§ MATERIAL SUPPLIED

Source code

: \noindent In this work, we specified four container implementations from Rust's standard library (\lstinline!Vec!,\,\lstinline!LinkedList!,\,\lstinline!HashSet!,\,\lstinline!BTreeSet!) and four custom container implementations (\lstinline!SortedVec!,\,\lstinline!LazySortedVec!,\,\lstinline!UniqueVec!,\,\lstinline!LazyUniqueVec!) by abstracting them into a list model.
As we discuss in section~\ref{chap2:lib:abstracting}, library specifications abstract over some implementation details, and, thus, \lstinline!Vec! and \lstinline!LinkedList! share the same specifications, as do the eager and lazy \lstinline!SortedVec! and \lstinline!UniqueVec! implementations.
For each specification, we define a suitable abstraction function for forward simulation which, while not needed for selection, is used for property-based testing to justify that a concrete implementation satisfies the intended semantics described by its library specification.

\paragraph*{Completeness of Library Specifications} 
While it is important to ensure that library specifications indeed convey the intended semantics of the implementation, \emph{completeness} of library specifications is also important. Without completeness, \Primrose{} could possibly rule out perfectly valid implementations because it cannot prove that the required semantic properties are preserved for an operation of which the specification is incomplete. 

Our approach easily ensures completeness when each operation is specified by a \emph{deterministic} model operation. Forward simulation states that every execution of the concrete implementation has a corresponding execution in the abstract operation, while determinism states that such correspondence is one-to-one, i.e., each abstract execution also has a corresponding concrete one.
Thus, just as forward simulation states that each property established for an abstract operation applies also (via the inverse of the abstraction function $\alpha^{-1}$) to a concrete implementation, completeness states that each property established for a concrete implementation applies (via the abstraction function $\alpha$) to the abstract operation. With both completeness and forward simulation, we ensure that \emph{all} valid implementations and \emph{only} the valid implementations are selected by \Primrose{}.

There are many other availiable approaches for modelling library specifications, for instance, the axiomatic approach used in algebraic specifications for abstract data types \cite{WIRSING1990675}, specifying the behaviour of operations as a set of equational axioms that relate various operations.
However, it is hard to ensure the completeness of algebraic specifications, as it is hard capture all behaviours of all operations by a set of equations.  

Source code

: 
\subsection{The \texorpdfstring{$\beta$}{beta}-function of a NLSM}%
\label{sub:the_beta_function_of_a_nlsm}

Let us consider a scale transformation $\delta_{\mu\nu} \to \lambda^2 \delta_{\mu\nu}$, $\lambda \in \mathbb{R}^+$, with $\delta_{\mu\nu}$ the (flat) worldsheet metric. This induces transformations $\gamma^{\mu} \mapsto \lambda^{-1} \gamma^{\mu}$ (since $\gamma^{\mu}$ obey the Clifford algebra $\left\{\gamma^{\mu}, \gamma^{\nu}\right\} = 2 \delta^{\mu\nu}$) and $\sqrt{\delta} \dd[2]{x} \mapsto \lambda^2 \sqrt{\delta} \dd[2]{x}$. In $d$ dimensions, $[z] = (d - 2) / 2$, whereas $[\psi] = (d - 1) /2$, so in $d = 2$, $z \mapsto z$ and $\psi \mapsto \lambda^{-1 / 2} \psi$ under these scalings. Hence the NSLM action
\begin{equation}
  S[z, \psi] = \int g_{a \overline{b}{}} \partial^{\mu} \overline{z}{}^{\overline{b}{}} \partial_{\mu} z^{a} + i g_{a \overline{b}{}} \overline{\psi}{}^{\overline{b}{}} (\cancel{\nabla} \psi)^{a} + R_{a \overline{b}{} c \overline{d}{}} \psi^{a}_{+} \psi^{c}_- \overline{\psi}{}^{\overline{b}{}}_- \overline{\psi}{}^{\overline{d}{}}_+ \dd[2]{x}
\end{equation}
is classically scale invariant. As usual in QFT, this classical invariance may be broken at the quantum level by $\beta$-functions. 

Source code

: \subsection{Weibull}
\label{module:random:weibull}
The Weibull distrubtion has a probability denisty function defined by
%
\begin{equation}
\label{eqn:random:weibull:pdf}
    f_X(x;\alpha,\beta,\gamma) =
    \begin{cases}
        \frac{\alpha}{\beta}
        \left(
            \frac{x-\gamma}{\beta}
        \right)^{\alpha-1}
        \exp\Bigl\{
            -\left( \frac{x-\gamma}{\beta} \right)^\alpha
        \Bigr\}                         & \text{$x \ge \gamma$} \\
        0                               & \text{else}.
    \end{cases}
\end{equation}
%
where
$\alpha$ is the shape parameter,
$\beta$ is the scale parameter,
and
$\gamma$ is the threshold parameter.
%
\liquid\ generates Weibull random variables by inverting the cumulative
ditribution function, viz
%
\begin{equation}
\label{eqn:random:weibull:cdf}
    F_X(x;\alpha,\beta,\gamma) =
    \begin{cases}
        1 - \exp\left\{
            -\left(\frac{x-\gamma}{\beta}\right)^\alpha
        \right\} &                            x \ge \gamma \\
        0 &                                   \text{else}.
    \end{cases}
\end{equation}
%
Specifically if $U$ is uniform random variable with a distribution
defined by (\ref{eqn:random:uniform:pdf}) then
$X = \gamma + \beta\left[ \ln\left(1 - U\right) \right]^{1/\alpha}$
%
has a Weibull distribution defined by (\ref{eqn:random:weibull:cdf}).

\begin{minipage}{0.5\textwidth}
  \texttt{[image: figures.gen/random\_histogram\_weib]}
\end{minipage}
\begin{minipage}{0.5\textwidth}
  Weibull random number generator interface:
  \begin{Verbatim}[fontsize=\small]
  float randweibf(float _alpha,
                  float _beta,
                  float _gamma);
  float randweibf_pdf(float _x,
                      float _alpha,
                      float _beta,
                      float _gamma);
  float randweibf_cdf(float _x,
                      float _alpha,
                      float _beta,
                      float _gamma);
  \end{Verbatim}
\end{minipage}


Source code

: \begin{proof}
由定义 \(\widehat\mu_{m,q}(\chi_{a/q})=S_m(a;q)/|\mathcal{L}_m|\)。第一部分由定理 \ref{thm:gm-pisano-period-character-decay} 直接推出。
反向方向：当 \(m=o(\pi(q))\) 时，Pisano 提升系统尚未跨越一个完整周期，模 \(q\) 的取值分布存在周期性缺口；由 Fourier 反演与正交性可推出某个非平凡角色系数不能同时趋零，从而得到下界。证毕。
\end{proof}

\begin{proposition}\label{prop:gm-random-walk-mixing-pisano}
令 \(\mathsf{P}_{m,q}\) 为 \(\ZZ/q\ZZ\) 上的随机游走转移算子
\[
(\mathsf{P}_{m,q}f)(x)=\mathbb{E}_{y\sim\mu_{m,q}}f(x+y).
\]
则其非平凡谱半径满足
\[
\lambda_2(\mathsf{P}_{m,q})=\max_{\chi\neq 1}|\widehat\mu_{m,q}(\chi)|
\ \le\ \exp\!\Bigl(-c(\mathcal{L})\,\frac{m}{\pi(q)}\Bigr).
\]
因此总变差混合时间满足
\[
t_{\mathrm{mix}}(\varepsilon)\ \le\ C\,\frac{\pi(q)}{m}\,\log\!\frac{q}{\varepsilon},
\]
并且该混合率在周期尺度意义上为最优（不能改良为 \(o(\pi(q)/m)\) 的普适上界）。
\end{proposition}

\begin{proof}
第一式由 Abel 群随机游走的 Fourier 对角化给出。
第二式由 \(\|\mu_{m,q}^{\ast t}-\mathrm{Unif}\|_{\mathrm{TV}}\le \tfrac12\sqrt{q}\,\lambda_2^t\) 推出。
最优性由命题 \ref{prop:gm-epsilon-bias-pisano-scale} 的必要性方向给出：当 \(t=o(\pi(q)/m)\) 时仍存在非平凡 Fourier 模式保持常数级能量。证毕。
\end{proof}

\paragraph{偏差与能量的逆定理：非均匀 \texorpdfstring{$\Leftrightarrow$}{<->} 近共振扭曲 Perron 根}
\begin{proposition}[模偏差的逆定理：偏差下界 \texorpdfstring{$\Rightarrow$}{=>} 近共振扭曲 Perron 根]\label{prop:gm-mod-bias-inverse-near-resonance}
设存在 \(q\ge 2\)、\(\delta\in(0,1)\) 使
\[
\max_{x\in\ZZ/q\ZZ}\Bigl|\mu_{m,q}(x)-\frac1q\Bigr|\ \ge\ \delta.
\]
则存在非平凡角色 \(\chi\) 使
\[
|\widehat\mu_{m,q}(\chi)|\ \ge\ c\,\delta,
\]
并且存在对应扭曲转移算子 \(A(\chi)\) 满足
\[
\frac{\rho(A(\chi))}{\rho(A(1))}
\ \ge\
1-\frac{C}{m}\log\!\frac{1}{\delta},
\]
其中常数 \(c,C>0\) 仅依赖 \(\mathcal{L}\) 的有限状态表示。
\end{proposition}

§ YOUR INSTRUCTIONS
Everything from the first line above through the line that contains "a list model." should be duplicated exactly, please, and nothing beyond it.

§ RESPONSE BELOW
Source code

: \noindent In this work, we specified four container implementations from Rust's standard library (\lstinline!Vec!,\,\lstinline!LinkedList!,\,\lstinline!HashSet!,\,\lstinline!BTreeSet!) and four custom container implementations (\lstinline!SortedVec!,\,\lstinline!LazySortedVec!,\,\lstinline!UniqueVec!,\,\lstinline!LazyUniqueVec!) by abstracting them into a list model.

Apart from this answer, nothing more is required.